Tornando à História do Prof. Veríssimo Serrão, aconselho. — Já aqueloutra de José Mattoso aconselho menos, especialmente o intragável volume quarto, coordenado pelo Hespanha: teoria do poder no Antigo Regime a rodos; História que se consiga aprender, nem vê-la. Tudo pela módica metade do peso de qualquer dos outros tomos da obra. E que contraste com o formidável volume sexto, A Segunda Fundação, de lavra inteirinha de Rui Ramos.
A História do Prof. Serrão aconselho. Agora mais porque (eis o mundo em que vamos) a Verbo foi comprada por um grupo livreiro qualquer e pôs esta História de Portugal em saldo; menos de três contos de réis cada volume. Mencionei-o sugestivamente ao livreiro: — «Os últimos destes que comprei custaram-me mais do dobro...» — A resposta foi de um grupo tomou a Verbo; «cheira» que lhe quere revolver por o catálogo e livrar-se do «armazém». Ganhei eu e ganha o benévolo leitor que procure completar esta História de Portugal. Saiba porém — se não procura a obra completa — que cada volume vale por si. E conta a nossa História recente como ninguém o ousa actualmente fazer. Ora oiça o autor no prefácio do vol. XVIII (1960-1968):
[...] No drama profundo que avassalou a vida portuguesa entre 1960 e 1974, uma pergunta fará sentido: houve ou não portugueses que aceitaram a autonomia imediata das províncias ultramarinas? Quando se tem presente que os republicanos de formação democrática se puseram ao lado do regime vigente em defesa do Ultramar português, talvez se compreenda melhor a génese do problema ultramarino. Porque as possessões de além-mar faziam parte de um Portugal disseminado pelos quatro cantos do mundo. Nessas longínquas parcelas viviam portugueses de alma e coração e já a I República entrara na Grande Guerra para defender o que considerava pedaços distantes do Portugal europeu. Como poderiam democratas impolutos como o general Norton de Matos, o Dr. Jaime Cortesão, o Engenheiro Cunha Leal e outros que já haviam fechado os olhos, aceitar que as terras de África e do Oriente deixassem de ser portuguesas?

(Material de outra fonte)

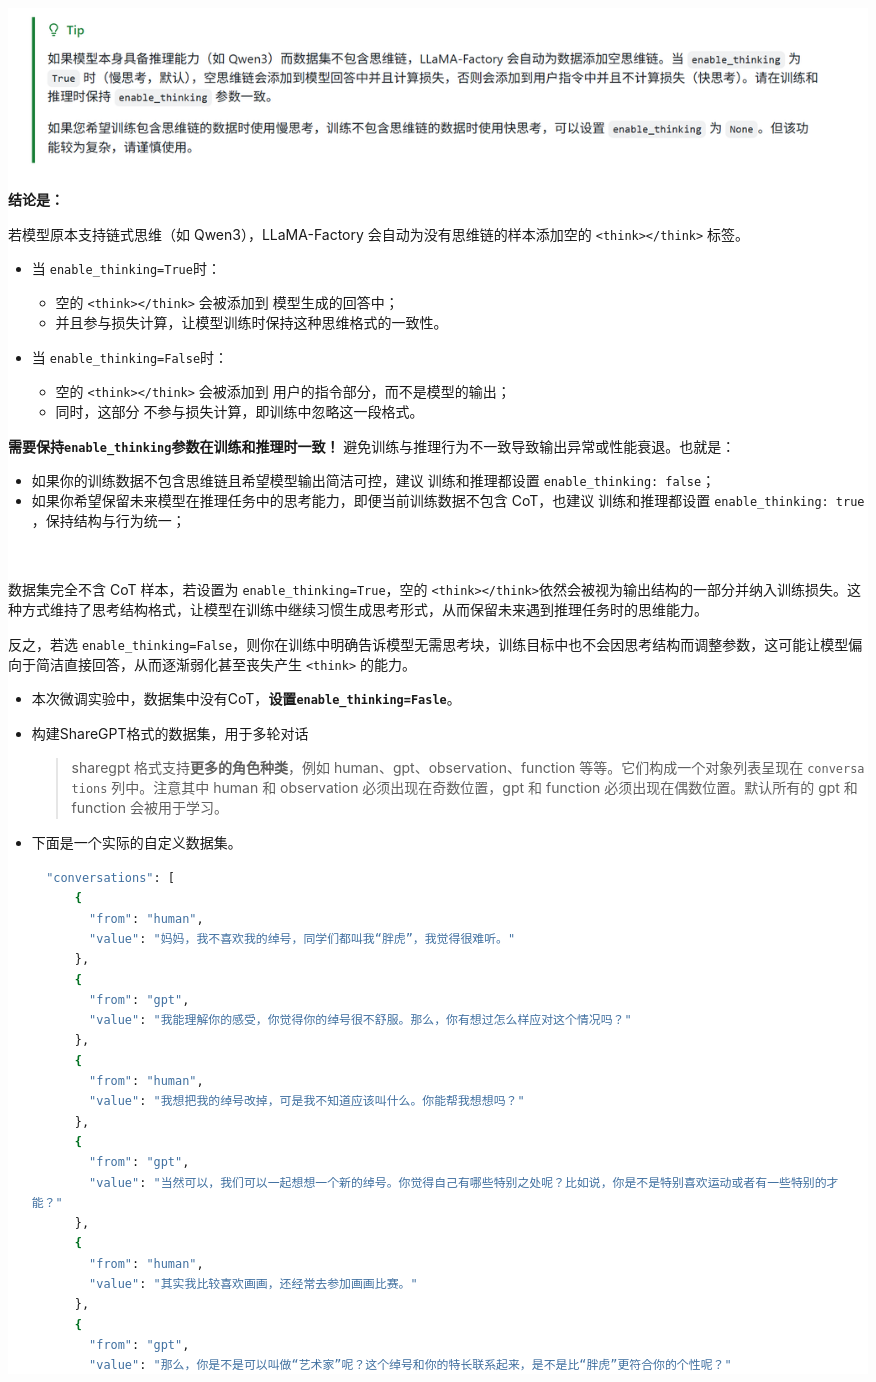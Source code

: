   ​![image](assets/image-20250815103613-i09wqsa.png)​

  **结论是：**

  若模型原本支持链式思维（如 Qwen3），LLaMA-Factory 会自动为没有思维链的样本添加空的 `<think></think>`​ 标签。

  * 当 `enable_thinking=True`时：

    * 空的 `<think></think>`​ 会被添加到 模型生成的回答中；
    * 并且参与损失计算，让模型训练时保持这种思维格式的一致性。
  * 当 `enable_thinking=False`时：

    * 空的 `<think></think>`​ 会被添加到 用户的指令部分，而不是模型的输出；
    * 同时，这部分 不参与损失计算，即训练中忽略这一段格式。

  **需要保持** **​`enable_thinking`​**​ **参数在训练和推理时一致！** 避免训练与推理行为不一致导致输出异常或性能衰退。也就是：

  * 如果你的训练数据不包含思维链且希望模型输出简洁可控，建议 训练和推理都设置 `enable_thinking: false`​；
  * 如果你希望保留未来模型在推理任务中的思考能力，即便当前训练数据不包含 CoT，也建议 训练和推理都设置 `enable_thinking: true`​，保持结构与行为统一；

  ‍

  数据集完全不含 CoT 样本，若设置为 `enable_thinking=True`​，空的 `<think></think>`​ 依然会被视为输出结构的一部分并纳入训练损失。这种方式维持了思考结构格式，让模型在训练中继续习惯生成思考形式，从而保留未来遇到推理任务时的思维能力。

  反之，若选 `enable_thinking=False`​，则你在训练中明确告诉模型无需思考块，训练目标中也不会因思考结构而调整参数，这可能让模型偏向于简洁直接回答，从而逐渐弱化甚至丧失产生 `<think>`​ 的能力。
* 本次微调实验中，数据集中没有CoT，**设置**​**​`enable_thinking=Fasle`​**​。

* 构建ShareGPT格式的数据集，用于多轮对话

  > sharegpt 格式支持**更多的角色种类**，例如 human、gpt、observation、function 等等。它们构成一个对象列表呈现在 `conversations`​ 列中。注意其中 human 和 observation 必须出现在奇数位置，gpt 和 function 必须出现在偶数位置。默认所有的 gpt 和 function 会被用于学习。
  >
* 下面是一个实际的自定义数据集。

  ```bash
    "conversations": [
        {
          "from": "human",
          "value": "妈妈，我不喜欢我的绰号，同学们都叫我“胖虎”，我觉得很难听。"
        },
        {
          "from": "gpt",
          "value": "我能理解你的感受，你觉得你的绰号很不舒服。那么，你有想过怎么样应对这个情况吗？"
        },
        {
          "from": "human",
          "value": "我想把我的绰号改掉，可是我不知道应该叫什么。你能帮我想想吗？"
        },
        {
          "from": "gpt",
          "value": "当然可以，我们可以一起想想一个新的绰号。你觉得自己有哪些特别之处呢？比如说，你是不是特别喜欢运动或者有一些特别的才能？"
        },
        {
          "from": "human",
          "value": "其实我比较喜欢画画，还经常去参加画画比赛。"
        },
        {
          "from": "gpt",
          "value": "那么，你是不是可以叫做“艺术家”呢？这个绰号和你的特长联系起来，是不是比“胖虎”更符合你的个性呢？"
  ```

As «campanhas de pacificação», a que os políticos e ideólogos de formação marxista continuam a apelidar de «gerras coloniais», careciam de ser vistas numa perspectiva absolutamente portuguesa. Apenas se pode negociar com os nossos adversários quando a sorte das armas nos coloca na posição de quem possui interesses nacionais a defender. Quanto mais não seja, o sentimento pátrio que qualquer nação forja por sustentar tem uma forte raiz cultural de que um povo consciente nunca prescinde. A concepção neocolonialista que então se gerou contra Portugal deformou a visão da História que cada nação considera um ser próprio fundado nas raízes do passado. Como se Portugal não tivesse o direito a orientar a sua política externa no sentido mais adequado ao seu passado ultramarino!

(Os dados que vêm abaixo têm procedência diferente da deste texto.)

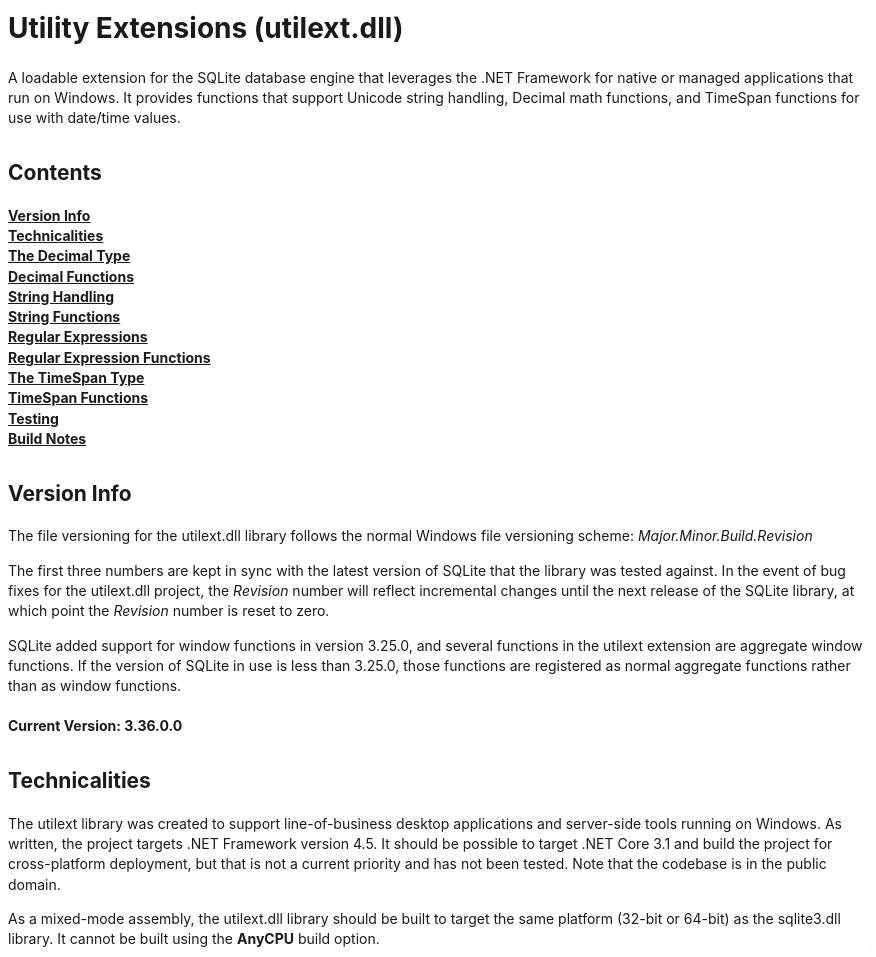# Utility Extensions (utilext.dll)
A loadable extension for the SQLite database engine that leverages the .NET
Framework for native or managed applications that run on Windows. It provides
functions that support Unicode string handling, Decimal math functions, and
TimeSpan functions for use with date/time values.

## <span id="toc">Contents</span>
**[Version Info](#version)**  
**[Technicalities](#tech)**  
**[The Decimal Type](#dec)**  
**[Decimal Functions](#declist)**  
**[String Handling](#str)**  
**[String Functions](#strlist)**  
**[Regular Expressions](#regex)**  
**[Regular Expression Functions](#regexlist)**  
**[The TimeSpan Type](#time)**  
**[TimeSpan Functions](#timelist)**  
**[Testing](#testing)**  
**[Build Notes](#bld)**  



## <span id="version">Version Info</span>
The file versioning for the utilext.dll library follows the normal Windows file
versioning scheme: *Major.Minor.Build.Revision*

The first three numbers are kept in sync with the latest version of SQLite that
the library was tested against. In the event of bug fixes for the utilext.dll
project, the *Revision* number will reflect incremental changes until the next
release of the SQLite library, at which point the *Revision* number is reset to
zero.

SQLite added support for window functions in version 3.25.0, and several functions
in the utilext extension are aggregate window functions. If the version of SQLite
in use is less than 3.25.0, those functions are registered as normal aggregate
functions rather than as window functions.

#### Current Version: 3.36.0.0 ####



## <span id="tech">Technicalities</span>
The utilext library was created to support line-of-business desktop applications
and server-side tools running on Windows. As written, the project targets .NET
Framework version 4.5. It should be possible to target .NET Core 3.1 and build
the project for cross-platform deployment, but that is not a current priority
and has not been tested. Note that the codebase is in the public domain.

As a mixed-mode assembly, the utilext.dll library should be built to target the
same platform (32-bit or 64-bit) as the sqlite3.dll library. It cannot be built
using the **AnyCPU** build option.
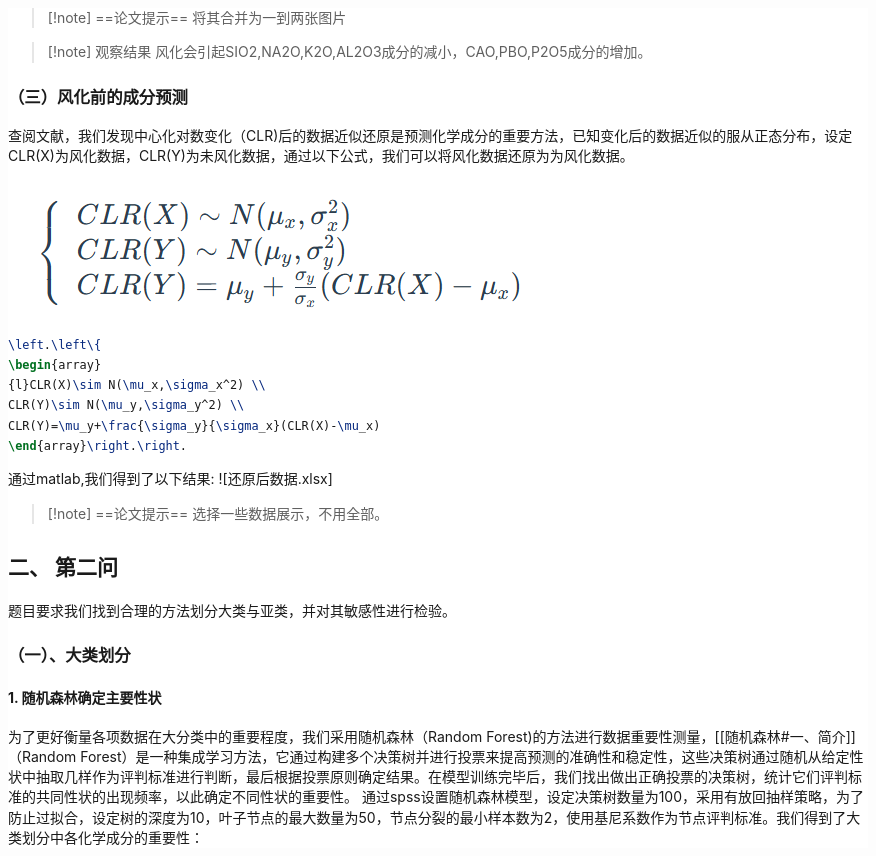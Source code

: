 >[!note] ==论文提示==
>将其合并为一到两张图片

>[!note] 观察结果
>风化会引起SIO2,NA2O,K2O,AL2O3成分的减小，CAO,PBO,P2O5成分的增加。


### （三）风化前的成分预测
查阅文献，我们发现中心化对数变化（CLR)后的数据近似还原是预测化学成分的重要方法，已知变化后的数据近似的服从正态分布，设定CLR(X)为风化数据，CLR(Y)为未风化数据，通过以下公式，我们可以将风化数据还原为为风化数据。
![Pasted image 20250128090833.png](https://github.com/HITwh-224/Math/blob/main/%E9%AD%94%E6%96%B9/%E5%9B%BE%E7%89%87/Pasted%20image%2020250128090833.png?raw=true)
```latex
\left.\left\{
\begin{array}
{l}CLR(X)\sim N(\mu_x,\sigma_x^2) \\
CLR(Y)\sim N(\mu_y,\sigma_y^2) \\
CLR(Y)=\mu_y+\frac{\sigma_y}{\sigma_x}(CLR(X)-\mu_x)
\end{array}\right.\right.
```

通过matlab,我们得到了以下结果:
![还原后数据.xlsx]

>[!note] ==论文提示==
>选择一些数据展示，不用全部。

## 二、 第二问
题目要求我们找到合理的方法划分大类与亚类，并对其敏感性进行检验。
### （一）、大类划分
#### 1. 随机森林确定主要性状
为了更好衡量各项数据在大分类中的重要程度，我们采用随机森林（Random Forest)的方法进行数据重要性测量，[[随机森林#一、简介]]（Random Forest）是一种集成学习方法，它通过构建多个决策树并进行投票来提高预测的准确性和稳定性，这些决策树通过随机从给定性状中抽取几样作为评判标准进行判断，最后根据投票原则确定结果。在模型训练完毕后，我们找出做出正确投票的决策树，统计它们评判标准的共同性状的出现频率，以此确定不同性状的重要性。
通过spss设置随机森林模型，设定决策树数量为100，采用有放回抽样策略，为了防止过拟合，设定树的深度为10，叶子节点的最大数量为50，节点分裂的最小样本数为2，使用基尼系数作为节点评判标准。我们得到了大类划分中各化学成分的重要性：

Que imensa tristeza nos provoca a leitura das Quase Memórias do Dr. António de Almeida Santos (Volumes I-II, Lisboa, 2006), onde se critica a II República por não ter aceite o processo das independências coloniais. Um advogado de superior craveira põe-se a historiar o passado sem atributos para o fazer, e o resultado fica bem à vista. São lugares-comuns e juízos sem prova, até com o desplante de rebaixar um mestre da Faculdade de Direito da Universidade de Coimbra, ousando revelar conversas privadas e o «diz-se» de versões deturpadas. Como é fraco o talento de um abalizado causídico que, em vez de se quedar para sempre em Moçambique, onde lhe estaria reservada a presidência da nova República, voltou á metrópole com os proventos amealhados numa conspiração consentida. E que hoje recolhe as frustrações de quem não soube fazer uma carreira política nesta metrópole onde praticamente ninguém deu pelo seu regresso!»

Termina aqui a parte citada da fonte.